The yield of solid residue for pyrolysis of willow was 20 % w/w, which is very similar to what has been reported for fast pyrolysis of willow in a 1 kg/h bubbling fluidized bed reactor [13]. The yield of solid residue for pyrolysis of oak and beech in a 1 kg/h cyclone reactor was 24 % w/w, of which 9 % w/w was char and 15 % w/w was unreacted biomass [7]. This is substantially higher than the 16 % w/w obtained for stem wood in the present work.

3.1.4 Gas

The average gas yield for stem wood was 17 % w/w, not including water collected in the gas phase, see Figure 3. The gas yield for pyrolysis of oak and beech sawdust in a bench-scale cyclone reactor has been reported to be 14 % w/w [7], i.e. slightly lower than in the present work.

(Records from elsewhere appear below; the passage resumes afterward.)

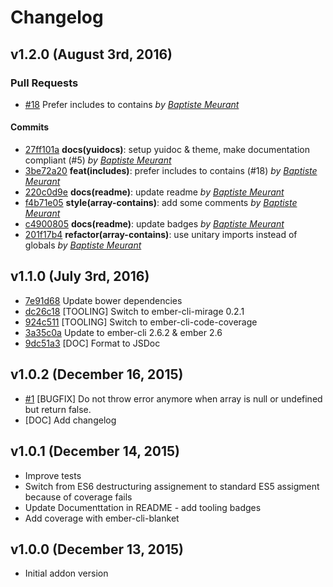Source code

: # Changelog


## v1.2.0 (August 3rd, 2016)

### Pull Requests

- [#18](https://github.com/bmeurant/ember-array-contains-helper/pull/18)  Prefer includes to contains  *by [Baptiste Meurant](https://github.com/bmeurant)*

#### Commits

- [27ff101a](https://github.com/bmeurant/ember-array-contains-helper/commit/27ff101aeead2c56d08aba426c6cae24b32c29fe) **docs(yuidocs)**: setup yuidoc & theme, make documentation compliant (#5) *by [Baptiste Meurant](https://github.com/bmeurant)*
- [3be72a20](https://github.com/bmeurant/ember-array-contains-helper/commit/3be72a208d47032c500a4902fcb0818cae07b58a) **feat(includes)**: prefer includes to contains (#18) *by [Baptiste Meurant](https://github.com/bmeurant)*
- [220c0d9e](https://github.com/bmeurant/ember-array-contains-helper/commit/220c0d9eb0886fa3f8074c12b3117011ae92e1e9) **docs(readme)**: update readme *by [Baptiste Meurant](https://github.com/bmeurant)*
- [f4b71e05](https://github.com/bmeurant/ember-array-contains-helper/commit/f4b71e057de302f9979066bcb3bdba41cc18f896) **style(array-contains)**: add some comments *by [Baptiste Meurant](https://github.com/bmeurant)*
- [c4900805](https://github.com/bmeurant/ember-array-contains-helper/commit/c490080573303b77b2ec0ea4535f9111ab503447) **docs(readme)**: update badges *by [Baptiste Meurant](https://github.com/bmeurant)*
- [201f17b4](https://github.com/bmeurant/ember-array-contains-helper/commit/201f17b43224195c25a1e35efff13ab8ab2b0cfa) **refactor(array-contains)**: use unitary imports instead of globals *by [Baptiste Meurant](https://github.com/bmeurant)*

## v1.1.0 (July 3rd, 2016)

- [7e91d68](https://github.com/bmeurant/ember-array-contains-helper/commit/7e91d68dc4615e698f69598ed08a2ad9c8877aeb) Update bower dependencies
- [dc26c18](https://github.com/bmeurant/ember-array-contains-helper/commit/dc26c181b5d97bedcb00279e44e6be86fcb80670) [TOOLING] Switch to ember-cli-mirage 0.2.1
- [924c511](https://github.com/bmeurant/ember-array-contains-helper/commit/924c511eec55d1ca58a34e1f24aff53ad9f65e81) [TOOLING] Switch to ember-cli-code-coverage
- [3a35c0a](https://github.com/bmeurant/ember-array-contains-helper/commit/3a35c0aaaa5e026ddb513c02b78d7a71a8c017f1) Update to ember-cli 2.6.2 & ember 2.6
- [9dc51a3](https://github.com/bmeurant/ember-array-contains-helper/commit/9dc51a345bd24b50fd0876d0e76b4f3c5961bbdb) [DOC] Format to JSDoc

## v1.0.2 (December 16, 2015)

- [#1](https://github.com/bmeurant/ember-array-contains-helper/issues/1) [BUGFIX] Do not throw error anymore when array is null or undefined but return false.
- [DOC] Add changelog

## v1.0.1 (December 14, 2015)

- Improve tests
- Switch from ES6 destructuring assignement to standard ES5 assigment because of coverage fails
- Update Documenttation in README - add tooling badges
- Add coverage with ember-cli-blanket

## v1.0.0 (December 13, 2015)

- Initial addon version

Figure 5 shows in more detail the yields of the analysed gas species (CO2, CO, H2O and other gases). “Other gases” includes e.g. hydrogen, methanol, methane and formaldehyde. The yield of hydrogen is about 0.1 % w/w for all feedstocks at 750 °C reactor wall temperature. The yield of gases was highest for forest residue and willow and lowest for stem wood.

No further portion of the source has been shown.